**EXERCISE GOAL:**
Work out how many lines of the data contain "distances" and reply with that number alone.

**EXERCISE MATERIAL:**
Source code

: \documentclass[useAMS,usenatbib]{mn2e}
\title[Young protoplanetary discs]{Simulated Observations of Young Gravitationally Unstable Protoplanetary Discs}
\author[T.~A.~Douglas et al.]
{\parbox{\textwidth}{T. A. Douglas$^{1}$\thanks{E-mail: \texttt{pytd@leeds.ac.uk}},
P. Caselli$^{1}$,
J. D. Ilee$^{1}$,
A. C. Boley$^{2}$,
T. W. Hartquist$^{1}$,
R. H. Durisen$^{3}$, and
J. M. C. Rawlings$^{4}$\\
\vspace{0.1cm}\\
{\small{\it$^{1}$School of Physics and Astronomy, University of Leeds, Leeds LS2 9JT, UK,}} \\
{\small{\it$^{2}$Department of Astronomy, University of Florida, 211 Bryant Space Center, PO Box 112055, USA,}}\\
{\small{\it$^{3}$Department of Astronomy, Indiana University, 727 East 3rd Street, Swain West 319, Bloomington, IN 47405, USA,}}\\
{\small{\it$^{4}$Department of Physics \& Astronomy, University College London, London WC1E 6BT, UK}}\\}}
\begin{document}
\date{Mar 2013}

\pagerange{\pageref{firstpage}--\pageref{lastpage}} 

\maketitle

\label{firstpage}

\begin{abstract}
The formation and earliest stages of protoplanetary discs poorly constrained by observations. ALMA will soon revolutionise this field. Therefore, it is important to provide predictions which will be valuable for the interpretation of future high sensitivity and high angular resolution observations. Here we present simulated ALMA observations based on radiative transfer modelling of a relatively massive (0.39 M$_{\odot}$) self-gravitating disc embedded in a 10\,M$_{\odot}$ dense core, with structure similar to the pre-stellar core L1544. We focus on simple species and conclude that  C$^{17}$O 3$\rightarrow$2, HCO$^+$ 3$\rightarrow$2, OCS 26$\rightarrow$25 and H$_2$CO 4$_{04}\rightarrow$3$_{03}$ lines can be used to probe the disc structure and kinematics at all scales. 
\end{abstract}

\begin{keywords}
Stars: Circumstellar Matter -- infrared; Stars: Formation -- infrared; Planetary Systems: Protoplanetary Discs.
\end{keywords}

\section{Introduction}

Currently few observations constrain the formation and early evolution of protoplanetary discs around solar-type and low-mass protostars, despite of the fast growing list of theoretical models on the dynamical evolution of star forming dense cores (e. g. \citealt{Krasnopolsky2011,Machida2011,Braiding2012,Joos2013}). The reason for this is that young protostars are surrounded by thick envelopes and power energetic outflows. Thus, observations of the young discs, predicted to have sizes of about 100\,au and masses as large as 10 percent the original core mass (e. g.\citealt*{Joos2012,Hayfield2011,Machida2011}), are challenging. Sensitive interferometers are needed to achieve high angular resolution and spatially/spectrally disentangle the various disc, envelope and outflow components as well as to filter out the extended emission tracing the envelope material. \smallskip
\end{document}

* * *

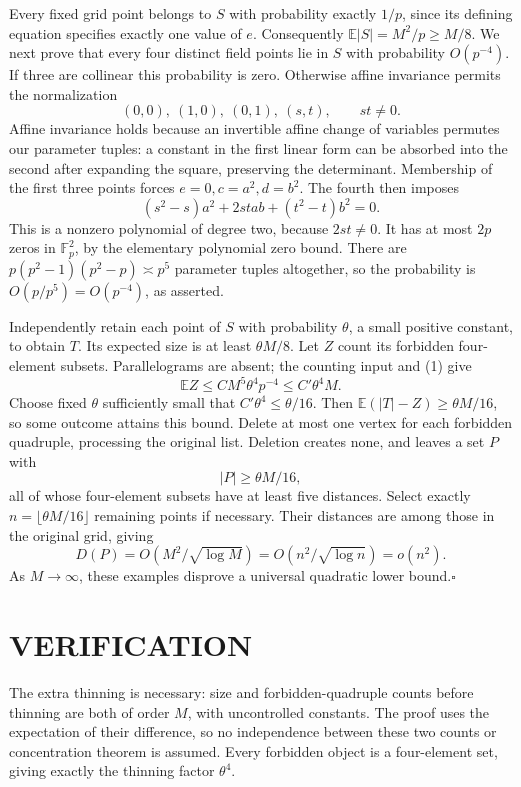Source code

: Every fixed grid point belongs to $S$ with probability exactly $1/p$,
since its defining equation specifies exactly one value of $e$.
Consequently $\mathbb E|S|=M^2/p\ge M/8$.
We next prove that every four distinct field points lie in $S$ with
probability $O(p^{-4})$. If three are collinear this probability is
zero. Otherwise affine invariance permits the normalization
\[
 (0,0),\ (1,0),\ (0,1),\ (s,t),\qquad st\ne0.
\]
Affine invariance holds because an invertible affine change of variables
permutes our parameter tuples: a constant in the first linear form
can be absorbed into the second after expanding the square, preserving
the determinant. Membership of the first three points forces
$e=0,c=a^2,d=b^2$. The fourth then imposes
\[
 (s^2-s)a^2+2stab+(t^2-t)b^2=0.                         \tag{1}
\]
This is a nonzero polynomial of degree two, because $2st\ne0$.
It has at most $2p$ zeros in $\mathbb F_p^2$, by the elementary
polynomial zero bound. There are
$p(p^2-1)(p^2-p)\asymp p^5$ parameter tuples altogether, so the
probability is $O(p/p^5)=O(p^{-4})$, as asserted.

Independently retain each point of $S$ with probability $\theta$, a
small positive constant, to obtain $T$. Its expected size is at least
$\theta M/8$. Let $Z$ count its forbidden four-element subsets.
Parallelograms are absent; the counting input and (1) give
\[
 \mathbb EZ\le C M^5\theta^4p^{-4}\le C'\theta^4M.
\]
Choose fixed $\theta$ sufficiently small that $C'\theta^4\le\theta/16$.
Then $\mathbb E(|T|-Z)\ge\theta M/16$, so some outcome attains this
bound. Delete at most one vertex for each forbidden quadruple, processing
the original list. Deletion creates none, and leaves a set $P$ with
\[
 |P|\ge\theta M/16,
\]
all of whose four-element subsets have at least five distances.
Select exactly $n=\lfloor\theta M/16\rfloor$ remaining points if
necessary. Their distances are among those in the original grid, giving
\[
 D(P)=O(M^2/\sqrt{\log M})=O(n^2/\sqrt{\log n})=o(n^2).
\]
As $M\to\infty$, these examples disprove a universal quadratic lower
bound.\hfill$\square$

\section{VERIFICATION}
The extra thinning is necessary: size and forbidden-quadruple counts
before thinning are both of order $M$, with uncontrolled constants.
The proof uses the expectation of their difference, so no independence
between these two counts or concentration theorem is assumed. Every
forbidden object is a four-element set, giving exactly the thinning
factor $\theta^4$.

**EXERCISE SOLUTION:**
2